Chris and Barbara Joseph at their home in Central Islip on Friday. The couple won their 12-year battle to save their home when the appellate division of the state Supreme Court threw out the foreclosure case against them. Story by By Maura McDermott – Photo Credit: Newsday / Alejandra Villa
A Central Islip military veteran and his wife won their 12-year battle to save their home when the appellate division of the state Supreme Court threw out the foreclosure case against them.

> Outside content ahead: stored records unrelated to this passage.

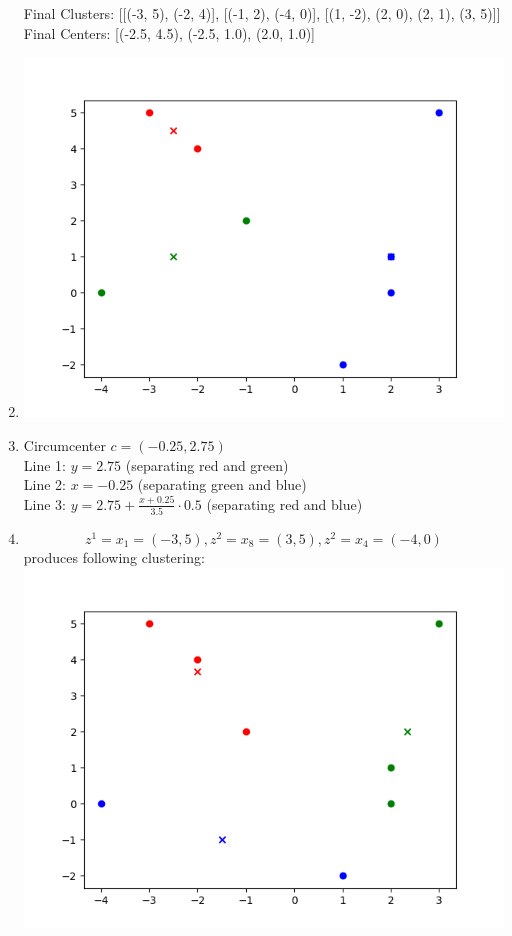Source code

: \documentclass[12pt]{article}
\begin{document}
\begin{enumerate}[label=(\alph*)]
			Final Clusters: [[(-3, 5), (-2, 4)], [(-1, 2), (-4, 0)], [(1, -2), (2, 0), (2, 1), (3, 5)]] \\
			Final Centers: [(-2.5, 4.5), (-2.5, 1.0), (2.0, 1.0)]
	\item	\includegraphics{code/exercise_04_a.png}
	\item	Circumcenter $c = (-0.25, 2.75)$ \\
			Line 1: $y = 2.75$ (separating red and green) \\
			Line 2: $x = -0.25$ (separating green and blue) \\
			Line 3: $y = 2.75 + \frac{x+0.25}{3.5} \cdot 0.5$ (separating red and blue)
	\item	\[z^1=x_1=(-3,5), z^2=x_8=(3,5), z^2=x_4=(-4,0)\]
			produces following clustering: \\
			\includegraphics{code/exercise_04_d.png}

\end{enumerate}
\end{document}
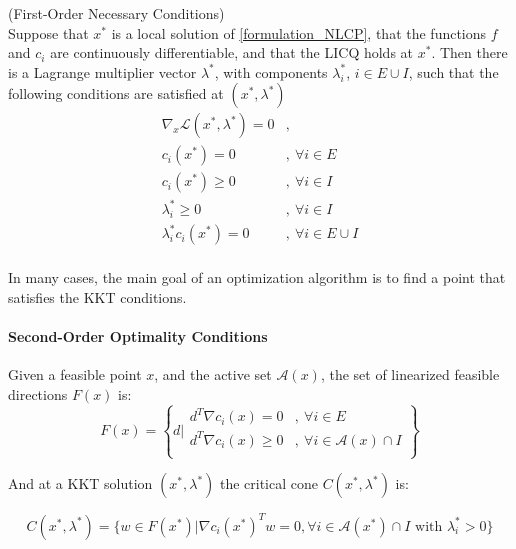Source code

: \begin{theorem}(First-Order Necessary Conditions)\\
  \label{KKT_conditions}
  Suppose that $x^*$ is a local solution of \ref{formulation_NLCP}, that the functions $f$ and $c_i$ are continuously differentiable, and that the LICQ holds at $x^*$.
  Then there is a Lagrange multiplier vector $\lambda^*$, with components $\lambda_i^*$, $i\in E\cup I$, such that the following conditions are satisfied at $(x^*,\lambda^*)$
  \begin{equation}
  \begin{array}{ll}
    \nabla_x\mathcal{L}(x^*,\lambda^*) = 0 &, \\
    c_i(x^*) = 0 &,\ \forall i\in E\\
    c_i(x^*) \geq 0 &,\ \forall i\in I\\
    \lambda_i^* \geq 0 &,\ \forall i\in I\\
    \lambda_i^* c_i(x^*)=0 &,\ \forall i \in E\cup I\\
  \end{array}
  \end{equation}
\end{theorem}

In many cases, the main goal of an optimization algorithm is to find a point that satisfies the KKT conditions.

\paragraph{Second-Order Optimality Conditions}

\begin{definition}
  Given a feasible point $x$, and the active set $\mathcal{A}(x)$, the  set of linearized feasible directions $F(x)$ is:
  \begin{equation}
    F(x)=\left\{d|
        \begin{array}{ll}
          d^T\nabla c_i(x) = 0&,\ \forall i\in E \\
          d^T\nabla c_i(x) \geq 0&,\ \forall i\in \mathcal{A}(x)\cap I \\
        \end{array}
    \right\}
  \end{equation}
\end{definition}

And at a KKT solution $(x^*,\lambda^*)$ the critical cone $C(x^*, \lambda^*)$ is:

\begin{equation}
  C(x^*,\lambda^*) = \{w\in F(x^*)|\nabla c_i(x^*)^Tw=0, \forall i\in\mathcal{A}(x^*)\cap I \text{ with } \lambda_i^*>0\}
\end{equation}

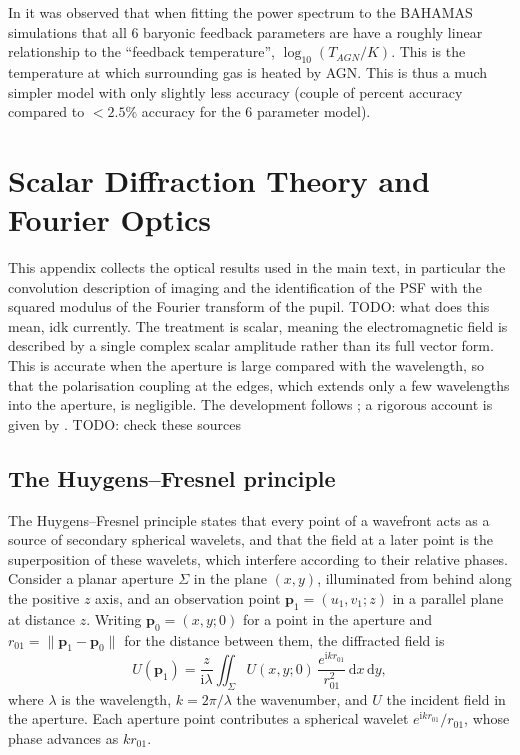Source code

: \documentclass[11pt]{book}
\begin{document}
In \cite{Mead_2021} it was observed that when fitting the power spectrum to the BAHAMAS simulations %
that all 6 baryonic feedback parameters are have a roughly linear relationship to the ``feedback temperature'', $\log_{10}(T_{AGN}/K)$. This is the temperature at which surrounding gas is heated by AGN. This is thus a much simpler model with only slightly less accuracy (couple of percent accuracy compared to $<2.5\%$ accuracy for the 6 parameter model).

\chapter{Scalar Diffraction Theory and Fourier Optics}
\label{app:optics}

This appendix collects the optical results used in the main text, in particular the convolution description of imaging and the identification of the PSF with the squared modulus of the Fourier transform of the pupil. TODO: what does this mean, idk currently. The treatment is scalar, meaning the electromagnetic field is described by a single complex scalar amplitude rather than its full vector form. This is accurate when the aperture is large compared with the wavelength, so that the polarisation coupling at the edges, which extends only a few wavelengths into the aperture, is negligible. The development follows \cite{goodman2005}; a rigorous account is given by \cite{born_wolf1999}. TODO: check these sources 

\section{The Huygens--Fresnel principle}

The Huygens--Fresnel principle states that every point of a wavefront acts as a source of secondary spherical wavelets, and that the field at a later point is the superposition of these wavelets, which interfere according to their relative phases. Consider a planar aperture $\Sigma$ in the plane $(x,y)$, illuminated from behind along the positive $z$ axis, and an observation point $\mathbf{p}_1=(u_1,v_1;z)$ in a parallel plane at distance $z$. Writing $\mathbf{p}_0=(x,y;0)$ for a point in the aperture and $r_{01}=\lVert\mathbf{p}_1-\mathbf{p}_0\rVert$ for the distance between them, the diffracted field is
\begin{equation}
U(\mathbf{p}_1) = \frac{z}{\mathrm{i}\lambda}\iint_\Sigma U(x,y;0)\,\frac{e^{\mathrm{i}kr_{01}}}{r_{01}^2}\,\mathrm{d}x\,\mathrm{d}y,
\label{eq:hf}
\end{equation}
where $\lambda$ is the wavelength, $k=2\pi/\lambda$ the wavenumber, and $U$ the incident field in the aperture. Each aperture point contributes a spherical wavelet $e^{\mathrm{i}kr_{01}}/r_{01}$, whose phase advances as $kr_{01}$.
\end{document}
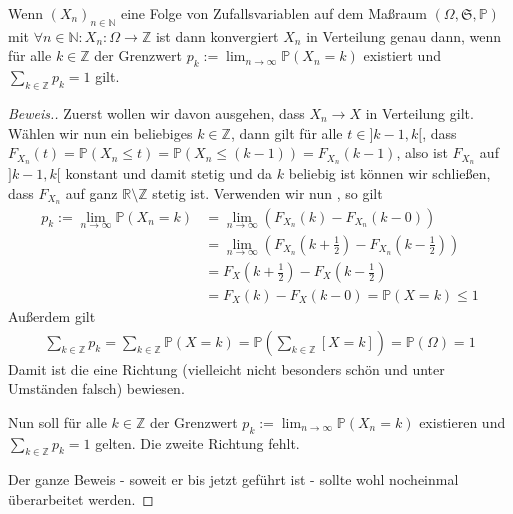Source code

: \begin{lemma}
    Wenn $(X_n)_{n\in\mathbb{N}}$ eine Folge von Zufallsvariablen auf dem Maßraum $(\Omega,\mathfrak{S},\mathbb{P})$ mit $\forall n\in\mathbb{N}:X_n:\Omega\to\mathbb{Z}$ ist dann konvergiert $X_n$ in Verteilung genau dann, wenn für alle $k\in\mathbb{Z}$ der Grenzwert $p_k:=\lim_{n\to\infty}\mathbb{P}(X_n=k)$ existiert und $\sum_{k\in\mathbb{Z}}p_k=1$ gilt.
\end{lemma}
\begin{proof}[Beweis.]
    Zuerst wollen wir davon ausgehen, dass $X_n\to X$ in Verteilung gilt. Wählen wir nun ein beliebiges $k\in\mathbb{Z}$, dann gilt für alle $t\in]k-1,k[$, dass $F_{X_n}(t)=\mathbb{P}(X_n\leq t)=\mathbb{P}(X_n\leq(k-1))=F_{X_n}(k-1)$, also ist $F_{X_n}$ auf $]k-1,k[$ konstant und damit stetig und da $k$ beliebig ist können wir schließen, dass $F_{X_n}$ auf ganz $\mathbb{R}\setminus\mathbb{Z}$ stetig ist. Verwenden wir nun \cite[Satz 12.5]{GrillSkript}, so gilt
    \begin{align*}
        p_k:=\lim_{n\to\infty}\mathbb{P}(X_n=k)&=\lim_{n\to\infty}\left(F_{X_n}(k)-F_{X_n}(k-0)\right)\\
        &=\lim_{n\to\infty}\left(F_{X_n}\left(k+\frac{1}{2}\right)-F_{X_n}\left(k-\frac{1}{2}\right)\right)\\
        &=F_{X}\left(k+\frac{1}{2}\right)-F_{X}\left(k-\frac{1}{2}\right)\\
        &=F_{X}(k)-F_{X}(k-0)=\mathbb{P}(X=k)\leq 1
    \end{align*}
    Außerdem gilt
    \begin{align*}
        \sum_{k\in\mathbb{Z}}p_k=\sum_{k\in\mathbb{Z}}\mathbb{P}(X=k)=\mathbb{P}\left(\sum_{k\in\mathbb{Z}}[X=k]\right)=\mathbb{P}(\Omega)=1
    \end{align*}
    Damit ist die eine Richtung (vielleicht nicht besonders schön und unter Umständen falsch) bewiesen.

    Nun soll für alle $k\in\mathbb{Z}$ der Grenzwert $p_k:=\lim_{n\to\infty}\mathbb{P}(X_n=k)$ existieren und $\sum_{k\in\mathbb{Z}}p_k=1$ gelten. Die zweite Richtung fehlt.

    Der ganze Beweis - soweit er bis jetzt geführt ist - sollte wohl nocheinmal überarbeitet werden.
\end{proof}
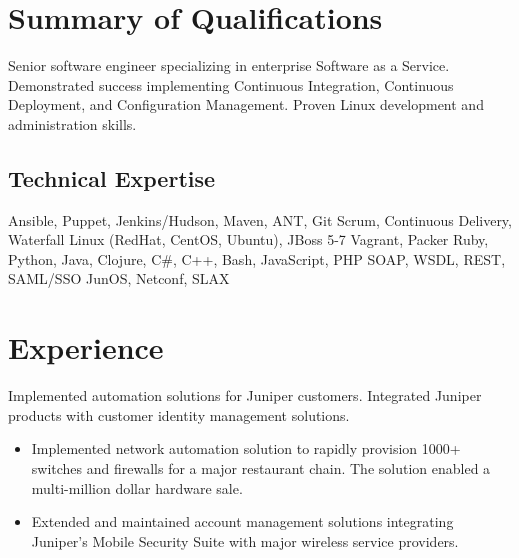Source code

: \documentclass[12pt,letter,roman]{moderncv}
\begin{document}
\makecvtitle

\section{Summary of Qualifications}

Senior software engineer specializing in enterprise Software as a
Service. Demonstrated success implementing Continuous Integration, Continuous
Deployment, and Configuration Management.  Proven Linux development
and administration skills.

\subsection{Technical Expertise}

 { Ansible, Puppet, Jenkins/Hudson,
  Maven, ANT, Git }
 { Scrum, Continuous Delivery, Waterfall }
 { Linux (RedHat, CentOS, Ubuntu), JBoss 5-7 }
 { Vagrant, Packer }
 { Ruby, Python, Java, Clojure, C\#, C++, Bash, JavaScript, PHP }
 { SOAP, WSDL, REST, SAML/SSO }
 { JunOS, Netconf, SLAX }

\section{Experience}


Implemented automation solutions for Juniper customers. Integrated
Juniper products with customer identity management solutions.

\begin{itemize}
  \item Implemented network automation solution to rapidly provision
    1000+ switches and firewalls for a major restaurant chain.  The
    solution enabled a multi-million dollar hardware sale.

  \item Extended and maintained account management solutions
    integrating Juniper's Mobile Security Suite with major wireless
    service providers.

\end{itemize}

\end{document}
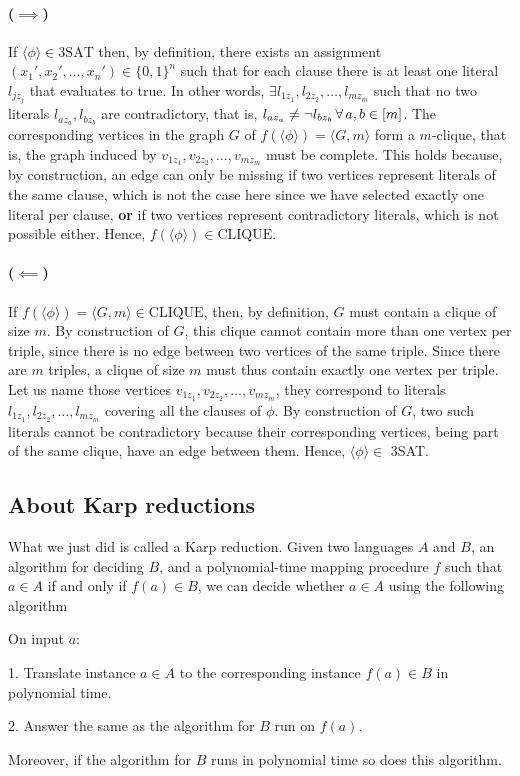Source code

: \paragraph{(\(\implies\))} If \(\langle\phi\rangle \in \text{3SAT}\) then, by definition,
there exists an assignment \((x_1', x_2', \ldots, x_n') \in \{0,1\}^n\) such
that for each clause there is at least one literal \(l_{jz_j}\) that evaluates
to true. In other words, \(\exists l_{1z_1},l_{2z_2},\ldots,l_{mz_m}\) such
that no two literals \(l_{az_a},l_{bz_b}\) are contradictory, that is,
\(l_{az_a} \neq \lnot l_{bz_b} \operatorname{\forall} a,b \in [m]\). The corresponding
vertices in the graph \(G\) of \(f(\langle \phi \rangle) = \langle G,m
\rangle\)
form a \(m\)-clique, that
is, the graph induced by \(v_{1z_1},v_{2z_2},\ldots,v_{mz_m}\) must be
complete. This holds because, by construction, an edge can only be missing if two
vertices represent literals of the same clause, which is not the case here
since we have selected exactly one literal per clause, \textbf{or} if two
vertices represent contradictory literals, which is not
possible either. Hence, \(f(\langle \phi \rangle) \in \text{CLIQUE}\).

\paragraph{(\(\impliedby\))} If \(f(\langle \phi \rangle) = \langle G, m \rangle \in \text{CLIQUE}\),
then, by definition, \(G\) must contain a clique of size \(m\). By
construction of \(G\), this clique cannot contain more than one vertex per
triple, since there is no edge between two vertices of the same triple. Since
there are \(m\) triples, a clique of size \(m\) must thus contain exactly one
vertex per triple. Let us name those vertices
\(v_{1z_1},v_{2z_2},\ldots,v_{mz_m}\), they correspond to literals
\(l_{1z_1},l_{2z_2},\ldots,l_{mz_m}\) covering all the clauses of \(\phi\).
By construction of \(G\), two such literals cannot be contradictory because
their corresponding vertices, being part of the same clique, have an edge
between them. Hence, \(\langle \phi \rangle \in\) 3SAT.

\subsection{About Karp reductions}

What we just did is called a Karp reduction. Given two languages \(A\)
and \(B\), an algorithm for deciding \(B\), and a polynomial-time
mapping procedure \(f\) such that
\(a \in A\) if and only if \(f(a) \in B\), we can decide whether \(a \in A\) using
the following algorithm
\begin{TMachine}{On input \(a\):}
\item[1.] Translate instance \(a \in A\) to the corresponding instance \(f(a) \in
	B\) in polynomial time.
\item[2.] Answer the same as the algorithm for \(B\) run on \(f(a)\).
\end{TMachine}
Moreover, if the algorithm for \(B\) runs in polynomial time so does this
algorithm.

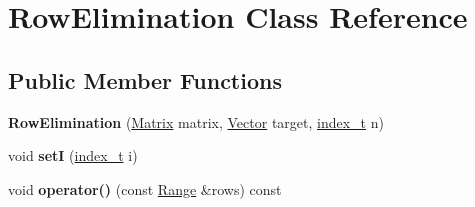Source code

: \hypertarget{class_row_elimination}{
\section{RowElimination Class Reference}
\label{class_row_elimination}
}
\subsection*{Public Member Functions}
\begin{CompactItemize}
\item 
\hypertarget{class_row_elimination_582416939554bbb8e462e53d6d86f8d6}{
\textbf{RowElimination} (\hyperlink{cowichan_8hpp_3fb46f939e55c239fbc95656fc0f3399}{Matrix} matrix, \hyperlink{cowichan_8hpp_02bc1553e241b9b33408482658b3c355}{Vector} target, \hyperlink{cowichan_8hpp_5b04577d5d21124855deaad298595371}{index\_\-t} n)}
\label{class_row_elimination_582416939554bbb8e462e53d6d86f8d6}

\item 
\hypertarget{class_row_elimination_9037d2255c9363e4ed5315e4457e09c2}{
void \textbf{setI} (\hyperlink{cowichan_8hpp_5b04577d5d21124855deaad298595371}{index\_\-t} i)}
\label{class_row_elimination_9037d2255c9363e4ed5315e4457e09c2}

\item 
\hypertarget{class_row_elimination_8fa4ceac659d237e6cf693321623e328}{
void \textbf{operator()} (const \hyperlink{cowichan__tbb_8hpp_8e2057f725b08f3a15513c378a453a47}{Range} \&rows) const }
\label{class_row_elimination_8fa4ceac659d237e6cf693321623e328}

\end{CompactItemize}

Christopher and Barbara Joseph can keep their home “free and clear” of its mortgage now that a four-judge appellate panel ruled in their favor, said Ivan Young, the Josephs’ attorney. The judges unanimously overturned a lower court’s decision on Thursday, finding that their lender, U.S. Bank National Association, missed the state’s six-year deadline to file its second foreclosure lawsuit, court papers show.
“It’s a big weight off my shoulders, a big relief,” Christopher, 55, said in a telephone interview from his home. “It’s taken a lot of stress and pressure off us.”
Roughly a decade after the mortgage meltdown, a small but growing number of homeowners are winning foreclosure cases because the original lawsuits against them were deeply flawed and were dismissed by judges. In some instances, by the time lenders got around to filing new cases, the six-year deadline — which started running when the lender called in the full amount of the loan when it first foreclosed — had already passed.
Young said he has more than 30 clients seeking to get their foreclosure cases thrown out because the deadline has passed. Last year, the Appellate Division ruled in favor of his clients Sound Beach homeowners Fred and Theresa Tovar in a similar case.
The Josephs’ original foreclosure case dates back more than a decade. Christopher, who was deployed to Iraq as an Army staff sergeant repairing military vehicles in 2002, suffered a back injury when he leapt from a military truck under enemy fire. Upon his return he got a job preparing military trucks for combat, but his injuries made it impossible to perform the demanding physical labor, and he lost the job, he said. The couple fell behind on their mortgage payments and in 2006 their lender sued to foreclose.
The pair, who have three grown daughters, pulled more than $18,000 from their savings and the college fund of their youngest daughter, and they tried to negotiate a loan modification, but the mortgage company kept rejecting their applications, said Barbara, 51, who works as a teacher’s assistant.